=== What needs to be done ===
Please show all lines of the records that include "upon".

=== Exercise data ===
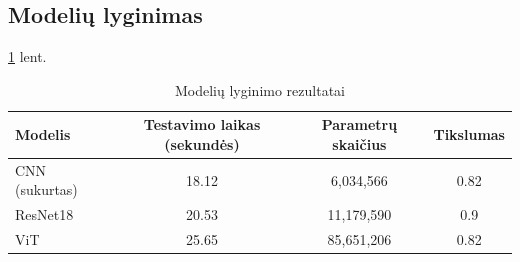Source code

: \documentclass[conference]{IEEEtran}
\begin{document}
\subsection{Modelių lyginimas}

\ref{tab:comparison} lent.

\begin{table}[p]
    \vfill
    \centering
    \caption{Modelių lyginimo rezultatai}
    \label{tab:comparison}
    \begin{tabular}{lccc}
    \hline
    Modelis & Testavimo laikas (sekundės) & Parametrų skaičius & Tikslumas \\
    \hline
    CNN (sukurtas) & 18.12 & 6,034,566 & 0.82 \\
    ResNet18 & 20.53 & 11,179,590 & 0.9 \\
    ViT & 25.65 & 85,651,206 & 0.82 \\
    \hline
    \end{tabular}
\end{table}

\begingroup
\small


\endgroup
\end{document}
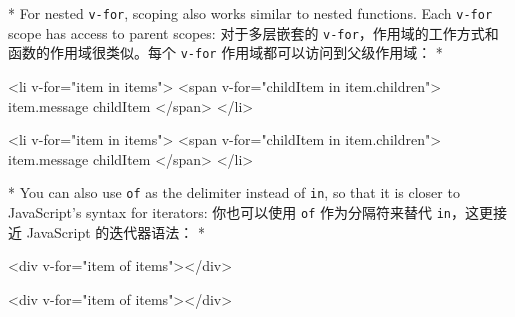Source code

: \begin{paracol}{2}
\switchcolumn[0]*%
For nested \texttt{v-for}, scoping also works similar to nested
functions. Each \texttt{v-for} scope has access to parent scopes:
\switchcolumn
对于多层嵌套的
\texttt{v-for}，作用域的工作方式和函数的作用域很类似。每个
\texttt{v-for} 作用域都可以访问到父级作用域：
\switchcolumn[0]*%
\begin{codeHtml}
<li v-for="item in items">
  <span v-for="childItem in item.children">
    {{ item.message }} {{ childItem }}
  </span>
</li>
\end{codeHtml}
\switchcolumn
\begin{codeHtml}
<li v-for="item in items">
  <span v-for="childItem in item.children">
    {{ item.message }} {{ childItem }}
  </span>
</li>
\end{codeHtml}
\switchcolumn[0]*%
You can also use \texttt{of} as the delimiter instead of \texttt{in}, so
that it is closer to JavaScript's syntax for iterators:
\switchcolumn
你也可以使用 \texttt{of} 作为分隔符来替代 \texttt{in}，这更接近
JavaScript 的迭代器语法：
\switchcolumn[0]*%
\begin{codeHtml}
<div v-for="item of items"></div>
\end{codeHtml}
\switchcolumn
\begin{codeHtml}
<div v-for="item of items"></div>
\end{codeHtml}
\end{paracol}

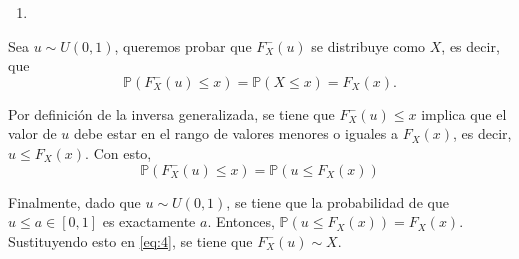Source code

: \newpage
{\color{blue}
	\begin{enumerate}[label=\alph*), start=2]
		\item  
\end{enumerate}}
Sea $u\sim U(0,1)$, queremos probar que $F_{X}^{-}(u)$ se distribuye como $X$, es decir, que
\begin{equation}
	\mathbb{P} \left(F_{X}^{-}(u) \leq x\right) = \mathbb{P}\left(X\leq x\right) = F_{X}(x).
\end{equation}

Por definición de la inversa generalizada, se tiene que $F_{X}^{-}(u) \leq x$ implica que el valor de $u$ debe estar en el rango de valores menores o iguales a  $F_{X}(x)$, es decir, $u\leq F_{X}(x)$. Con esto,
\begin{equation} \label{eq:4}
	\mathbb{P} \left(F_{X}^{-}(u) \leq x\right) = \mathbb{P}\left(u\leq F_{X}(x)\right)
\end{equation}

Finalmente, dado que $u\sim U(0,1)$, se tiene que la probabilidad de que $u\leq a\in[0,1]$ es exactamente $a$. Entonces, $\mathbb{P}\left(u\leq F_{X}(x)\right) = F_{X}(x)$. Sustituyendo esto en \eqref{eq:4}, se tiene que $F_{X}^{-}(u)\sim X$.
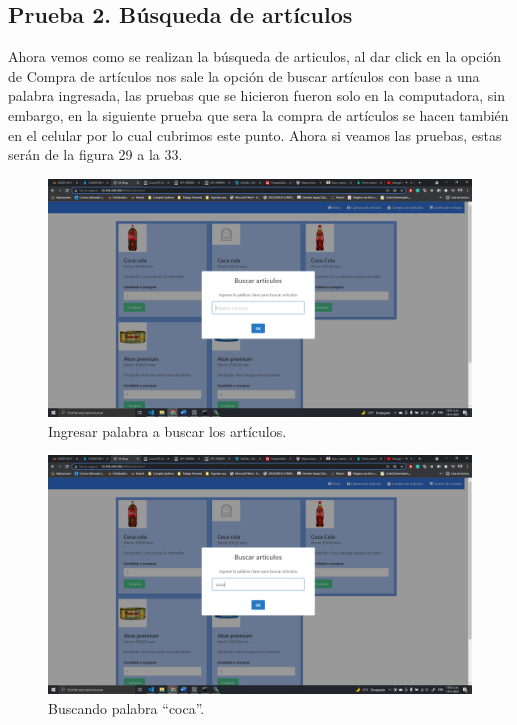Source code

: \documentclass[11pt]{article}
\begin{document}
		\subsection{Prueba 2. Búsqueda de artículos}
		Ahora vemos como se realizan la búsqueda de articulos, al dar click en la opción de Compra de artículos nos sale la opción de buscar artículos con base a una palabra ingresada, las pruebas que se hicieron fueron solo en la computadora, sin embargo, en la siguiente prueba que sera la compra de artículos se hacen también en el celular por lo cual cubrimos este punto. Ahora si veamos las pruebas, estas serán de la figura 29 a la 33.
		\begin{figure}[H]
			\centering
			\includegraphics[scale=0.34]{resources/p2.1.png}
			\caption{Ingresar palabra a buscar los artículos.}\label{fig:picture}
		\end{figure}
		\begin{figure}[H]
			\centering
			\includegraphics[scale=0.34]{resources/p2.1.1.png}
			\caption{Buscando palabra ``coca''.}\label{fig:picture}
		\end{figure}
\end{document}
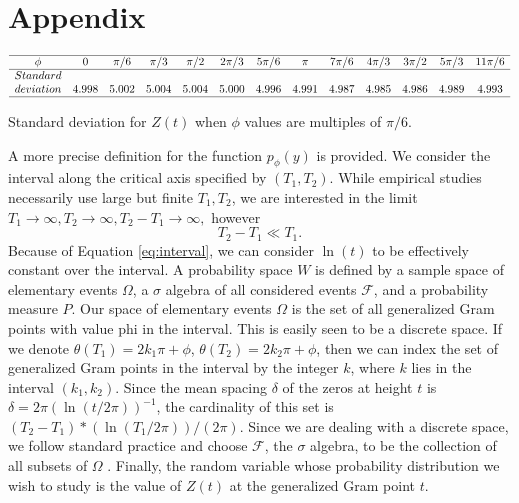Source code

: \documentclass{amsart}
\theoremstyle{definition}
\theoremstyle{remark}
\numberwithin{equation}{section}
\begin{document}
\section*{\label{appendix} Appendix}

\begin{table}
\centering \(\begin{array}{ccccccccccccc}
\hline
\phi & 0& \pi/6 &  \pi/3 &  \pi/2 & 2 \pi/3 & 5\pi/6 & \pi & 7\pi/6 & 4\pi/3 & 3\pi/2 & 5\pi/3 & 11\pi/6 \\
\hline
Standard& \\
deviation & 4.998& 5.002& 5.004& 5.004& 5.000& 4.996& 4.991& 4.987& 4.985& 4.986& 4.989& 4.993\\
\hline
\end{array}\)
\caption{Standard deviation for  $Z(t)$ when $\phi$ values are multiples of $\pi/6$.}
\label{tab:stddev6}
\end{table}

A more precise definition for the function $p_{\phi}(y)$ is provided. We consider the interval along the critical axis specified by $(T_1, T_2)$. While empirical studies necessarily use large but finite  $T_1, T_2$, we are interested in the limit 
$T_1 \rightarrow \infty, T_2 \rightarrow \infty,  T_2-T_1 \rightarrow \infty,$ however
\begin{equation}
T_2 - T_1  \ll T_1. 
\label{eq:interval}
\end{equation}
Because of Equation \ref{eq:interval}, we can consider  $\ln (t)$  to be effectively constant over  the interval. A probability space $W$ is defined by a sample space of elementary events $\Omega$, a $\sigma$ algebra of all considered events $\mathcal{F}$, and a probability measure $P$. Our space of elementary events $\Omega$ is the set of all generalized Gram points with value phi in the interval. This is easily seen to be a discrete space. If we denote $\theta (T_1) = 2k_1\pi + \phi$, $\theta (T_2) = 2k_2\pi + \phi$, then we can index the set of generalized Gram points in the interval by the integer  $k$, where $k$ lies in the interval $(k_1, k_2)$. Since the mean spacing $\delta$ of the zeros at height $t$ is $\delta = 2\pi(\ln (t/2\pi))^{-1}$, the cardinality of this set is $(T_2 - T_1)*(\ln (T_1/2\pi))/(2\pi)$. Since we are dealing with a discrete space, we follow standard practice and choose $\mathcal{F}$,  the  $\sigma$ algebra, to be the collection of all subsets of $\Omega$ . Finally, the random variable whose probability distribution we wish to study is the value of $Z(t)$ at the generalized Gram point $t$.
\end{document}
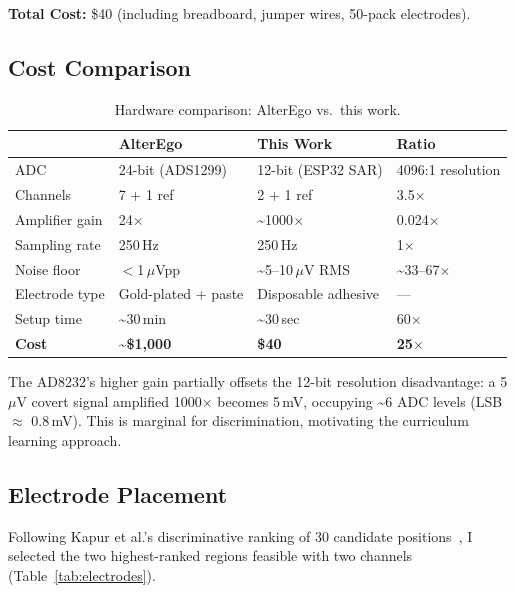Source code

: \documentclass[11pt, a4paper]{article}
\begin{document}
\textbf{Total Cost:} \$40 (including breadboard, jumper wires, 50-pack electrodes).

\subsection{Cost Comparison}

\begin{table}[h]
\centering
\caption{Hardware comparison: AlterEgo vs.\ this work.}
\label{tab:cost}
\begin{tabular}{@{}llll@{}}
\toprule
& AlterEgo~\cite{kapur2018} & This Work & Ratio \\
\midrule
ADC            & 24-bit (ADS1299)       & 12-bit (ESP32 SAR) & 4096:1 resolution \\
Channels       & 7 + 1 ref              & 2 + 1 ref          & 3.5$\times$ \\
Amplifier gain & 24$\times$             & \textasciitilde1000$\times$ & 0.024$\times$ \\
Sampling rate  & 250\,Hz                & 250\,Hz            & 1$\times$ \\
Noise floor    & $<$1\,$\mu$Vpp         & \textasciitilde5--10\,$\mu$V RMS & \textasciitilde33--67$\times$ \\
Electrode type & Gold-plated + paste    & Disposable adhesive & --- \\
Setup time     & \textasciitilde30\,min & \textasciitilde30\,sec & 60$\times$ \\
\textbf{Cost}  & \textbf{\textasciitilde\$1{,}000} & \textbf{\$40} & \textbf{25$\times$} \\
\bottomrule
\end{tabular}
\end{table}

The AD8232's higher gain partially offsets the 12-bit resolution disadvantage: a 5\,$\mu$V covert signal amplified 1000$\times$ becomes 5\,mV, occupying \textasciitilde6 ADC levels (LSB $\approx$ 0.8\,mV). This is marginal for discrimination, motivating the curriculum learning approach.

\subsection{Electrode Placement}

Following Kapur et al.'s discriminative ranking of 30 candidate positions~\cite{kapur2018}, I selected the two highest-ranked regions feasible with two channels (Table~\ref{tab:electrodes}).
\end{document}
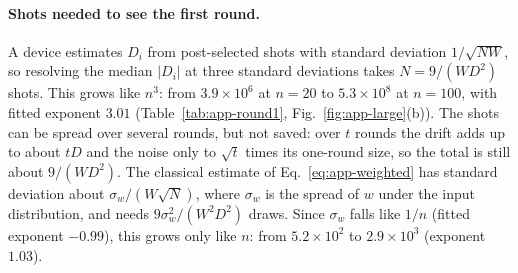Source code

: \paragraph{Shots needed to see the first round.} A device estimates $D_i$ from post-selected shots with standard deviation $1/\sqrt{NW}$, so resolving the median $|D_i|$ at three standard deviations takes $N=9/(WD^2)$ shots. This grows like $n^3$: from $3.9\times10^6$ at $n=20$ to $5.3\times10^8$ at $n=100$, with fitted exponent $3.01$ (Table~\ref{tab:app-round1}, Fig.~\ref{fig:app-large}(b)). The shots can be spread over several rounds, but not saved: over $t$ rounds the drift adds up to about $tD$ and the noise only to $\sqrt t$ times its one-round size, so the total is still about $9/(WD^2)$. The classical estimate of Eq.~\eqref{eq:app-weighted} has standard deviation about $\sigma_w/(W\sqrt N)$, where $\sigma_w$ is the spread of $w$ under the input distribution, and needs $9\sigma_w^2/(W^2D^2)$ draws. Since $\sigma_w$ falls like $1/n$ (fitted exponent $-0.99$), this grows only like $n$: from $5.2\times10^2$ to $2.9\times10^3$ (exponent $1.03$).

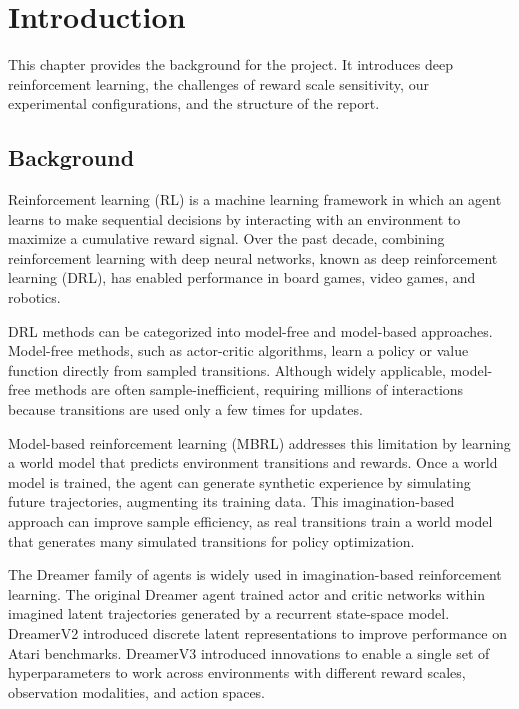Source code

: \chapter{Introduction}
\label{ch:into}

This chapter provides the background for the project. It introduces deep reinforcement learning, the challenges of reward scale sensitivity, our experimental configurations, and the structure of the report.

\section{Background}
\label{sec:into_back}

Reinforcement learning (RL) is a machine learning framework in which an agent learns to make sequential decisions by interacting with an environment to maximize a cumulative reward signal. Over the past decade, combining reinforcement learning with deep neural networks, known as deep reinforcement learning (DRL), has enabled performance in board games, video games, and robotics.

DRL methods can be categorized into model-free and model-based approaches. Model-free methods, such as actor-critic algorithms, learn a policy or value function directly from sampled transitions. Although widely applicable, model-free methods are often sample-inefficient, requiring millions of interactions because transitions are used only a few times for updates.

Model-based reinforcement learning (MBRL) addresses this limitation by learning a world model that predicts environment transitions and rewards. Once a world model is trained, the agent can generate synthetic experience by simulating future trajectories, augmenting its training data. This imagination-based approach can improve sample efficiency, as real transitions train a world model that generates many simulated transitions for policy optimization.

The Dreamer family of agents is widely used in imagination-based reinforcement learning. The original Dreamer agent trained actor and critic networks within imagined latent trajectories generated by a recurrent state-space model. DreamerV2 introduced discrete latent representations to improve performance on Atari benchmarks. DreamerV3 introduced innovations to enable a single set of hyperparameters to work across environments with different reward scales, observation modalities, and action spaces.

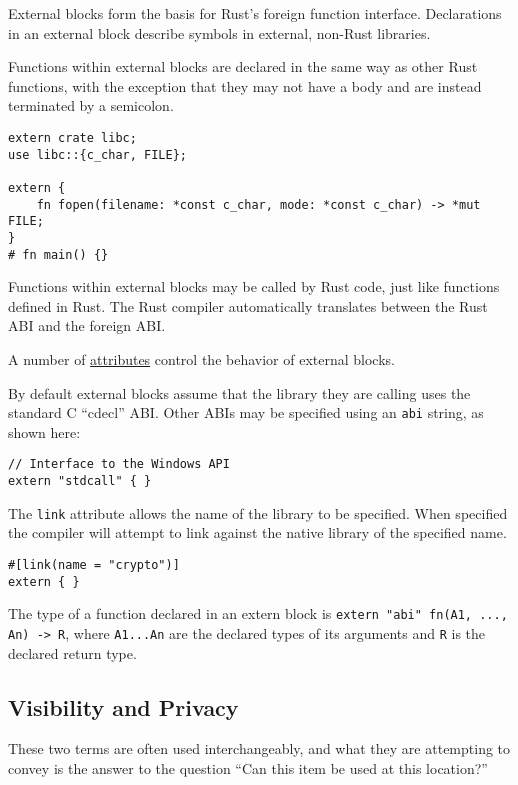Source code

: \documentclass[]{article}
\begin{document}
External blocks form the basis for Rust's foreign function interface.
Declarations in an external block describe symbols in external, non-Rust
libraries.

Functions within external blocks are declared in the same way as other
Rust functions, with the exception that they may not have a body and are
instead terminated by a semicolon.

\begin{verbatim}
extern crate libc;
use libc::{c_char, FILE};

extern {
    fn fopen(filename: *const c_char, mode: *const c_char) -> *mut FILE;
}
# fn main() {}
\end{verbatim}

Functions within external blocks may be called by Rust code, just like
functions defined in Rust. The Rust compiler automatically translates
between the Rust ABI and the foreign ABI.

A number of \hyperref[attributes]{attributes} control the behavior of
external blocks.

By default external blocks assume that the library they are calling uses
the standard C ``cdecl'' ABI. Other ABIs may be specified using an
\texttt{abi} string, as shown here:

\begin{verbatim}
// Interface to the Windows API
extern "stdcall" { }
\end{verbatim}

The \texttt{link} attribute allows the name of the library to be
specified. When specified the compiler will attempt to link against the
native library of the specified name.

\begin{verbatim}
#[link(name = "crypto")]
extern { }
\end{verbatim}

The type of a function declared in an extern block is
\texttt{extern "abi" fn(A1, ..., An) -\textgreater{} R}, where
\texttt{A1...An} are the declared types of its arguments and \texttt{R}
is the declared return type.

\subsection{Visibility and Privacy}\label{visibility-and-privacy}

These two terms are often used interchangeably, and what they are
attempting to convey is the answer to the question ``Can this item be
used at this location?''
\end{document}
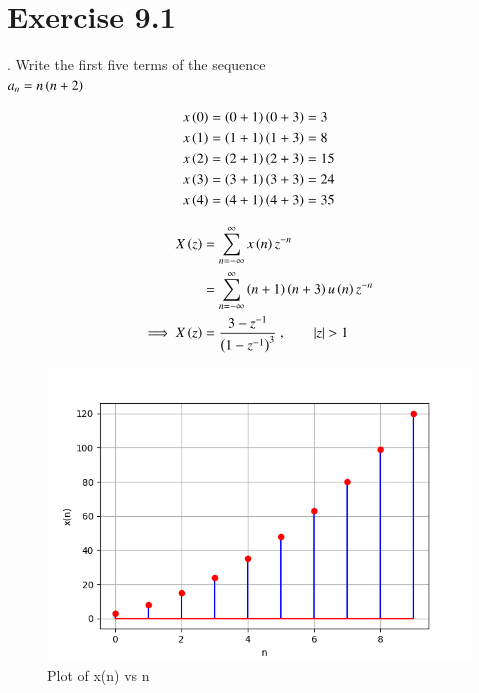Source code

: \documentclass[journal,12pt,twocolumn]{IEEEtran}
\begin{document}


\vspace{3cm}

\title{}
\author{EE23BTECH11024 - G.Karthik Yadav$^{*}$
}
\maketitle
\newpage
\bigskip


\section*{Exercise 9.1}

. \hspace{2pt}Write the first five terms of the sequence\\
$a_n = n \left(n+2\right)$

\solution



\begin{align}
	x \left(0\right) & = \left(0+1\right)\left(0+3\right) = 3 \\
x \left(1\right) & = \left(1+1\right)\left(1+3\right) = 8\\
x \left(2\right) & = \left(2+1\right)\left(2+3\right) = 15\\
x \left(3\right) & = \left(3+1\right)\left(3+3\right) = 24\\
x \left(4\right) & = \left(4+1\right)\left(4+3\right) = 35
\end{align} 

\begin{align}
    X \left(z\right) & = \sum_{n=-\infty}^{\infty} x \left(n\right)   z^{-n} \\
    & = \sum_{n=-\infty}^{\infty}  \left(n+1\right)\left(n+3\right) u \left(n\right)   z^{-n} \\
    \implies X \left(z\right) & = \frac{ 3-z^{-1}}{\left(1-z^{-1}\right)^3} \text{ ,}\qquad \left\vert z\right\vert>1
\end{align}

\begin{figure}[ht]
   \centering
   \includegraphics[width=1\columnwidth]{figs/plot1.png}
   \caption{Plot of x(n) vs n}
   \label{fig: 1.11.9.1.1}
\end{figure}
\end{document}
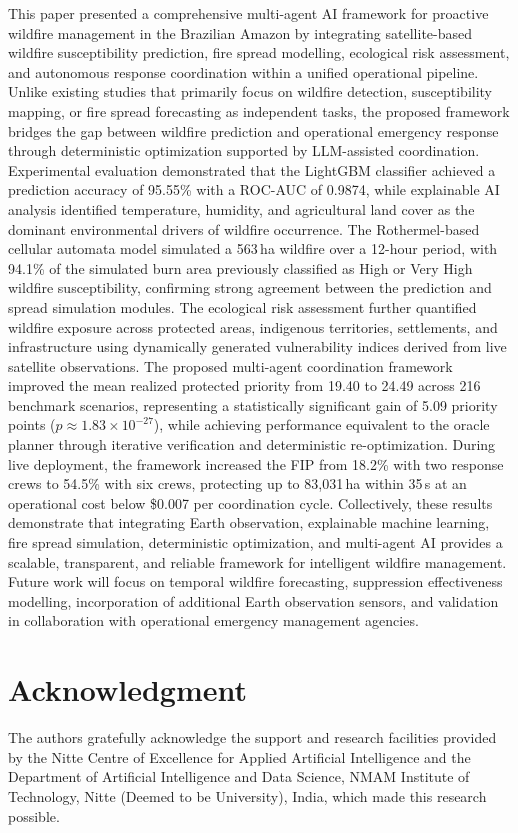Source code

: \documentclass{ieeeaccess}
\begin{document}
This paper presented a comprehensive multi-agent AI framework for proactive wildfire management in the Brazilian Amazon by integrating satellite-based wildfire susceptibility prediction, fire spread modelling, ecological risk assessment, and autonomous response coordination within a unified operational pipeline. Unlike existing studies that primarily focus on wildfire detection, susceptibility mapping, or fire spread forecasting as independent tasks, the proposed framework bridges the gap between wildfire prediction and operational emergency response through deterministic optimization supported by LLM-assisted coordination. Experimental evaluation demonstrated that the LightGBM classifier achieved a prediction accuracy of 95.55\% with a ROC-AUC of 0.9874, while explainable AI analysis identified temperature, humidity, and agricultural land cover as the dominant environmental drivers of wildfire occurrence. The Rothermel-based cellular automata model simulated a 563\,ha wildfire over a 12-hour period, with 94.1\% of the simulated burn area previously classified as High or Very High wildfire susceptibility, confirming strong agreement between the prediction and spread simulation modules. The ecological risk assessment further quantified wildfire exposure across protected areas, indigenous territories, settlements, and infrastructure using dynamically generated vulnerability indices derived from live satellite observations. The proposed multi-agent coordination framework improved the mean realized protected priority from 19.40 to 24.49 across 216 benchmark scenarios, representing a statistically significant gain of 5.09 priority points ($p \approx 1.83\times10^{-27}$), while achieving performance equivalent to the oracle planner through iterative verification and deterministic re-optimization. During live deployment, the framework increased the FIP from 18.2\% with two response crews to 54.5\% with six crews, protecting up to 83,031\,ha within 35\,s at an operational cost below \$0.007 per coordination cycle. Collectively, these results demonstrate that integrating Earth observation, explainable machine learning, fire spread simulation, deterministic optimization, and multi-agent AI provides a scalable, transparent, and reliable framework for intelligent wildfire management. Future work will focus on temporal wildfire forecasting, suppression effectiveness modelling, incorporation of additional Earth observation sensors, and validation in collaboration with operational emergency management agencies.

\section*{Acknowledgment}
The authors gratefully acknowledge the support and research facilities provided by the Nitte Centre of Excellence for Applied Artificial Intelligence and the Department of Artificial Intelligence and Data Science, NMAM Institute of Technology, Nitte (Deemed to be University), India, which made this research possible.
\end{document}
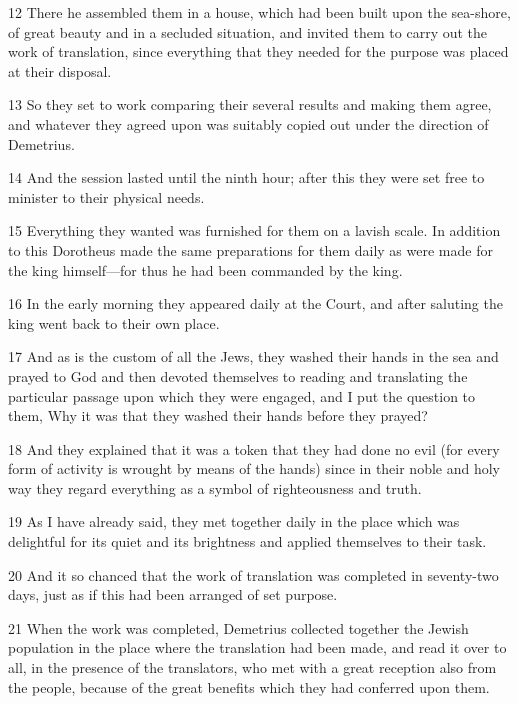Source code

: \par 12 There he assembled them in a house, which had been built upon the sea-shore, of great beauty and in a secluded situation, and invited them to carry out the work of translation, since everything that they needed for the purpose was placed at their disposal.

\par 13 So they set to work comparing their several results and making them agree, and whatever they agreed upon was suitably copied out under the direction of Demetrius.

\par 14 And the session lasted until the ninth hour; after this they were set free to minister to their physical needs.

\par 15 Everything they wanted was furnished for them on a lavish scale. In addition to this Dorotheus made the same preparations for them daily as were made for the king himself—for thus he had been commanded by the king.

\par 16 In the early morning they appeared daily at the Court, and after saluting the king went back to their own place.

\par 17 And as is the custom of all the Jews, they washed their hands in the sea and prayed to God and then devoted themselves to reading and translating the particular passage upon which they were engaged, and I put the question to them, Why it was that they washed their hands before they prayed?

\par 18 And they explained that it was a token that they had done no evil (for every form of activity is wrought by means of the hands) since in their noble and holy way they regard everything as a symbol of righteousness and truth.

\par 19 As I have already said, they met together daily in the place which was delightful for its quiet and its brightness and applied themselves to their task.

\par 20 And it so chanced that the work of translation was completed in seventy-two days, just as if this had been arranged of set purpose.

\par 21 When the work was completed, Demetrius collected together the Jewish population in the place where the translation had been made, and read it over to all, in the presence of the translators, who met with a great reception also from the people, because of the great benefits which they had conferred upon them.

=== Answer space ===
: \par 12 There he assembled them in a house, which had been built upon the sea-shore, of great beauty and in a secluded situation, and invited them to carry out the work of translation, since everything that they needed for the purpose was placed at their disposal.
\par 13 So they set to work comparing their several results and making them agree, and whatever they agreed upon was suitably copied out under the direction of Demetrius.
\par 17 And as is the custom of all the Jews, they washed their hands in the sea and prayed to God and then devoted themselves to reading and translating the particular passage upon which they were engaged, and I put the question to them, Why it was that they washed their hands before they prayed?
\par 21 When the work was completed, Demetrius collected together the Jewish population in the place where the translation had been made, and read it over to all, in the presence of the translators, who met with a great reception also from the people, because of the great benefits which they had conferred upon them.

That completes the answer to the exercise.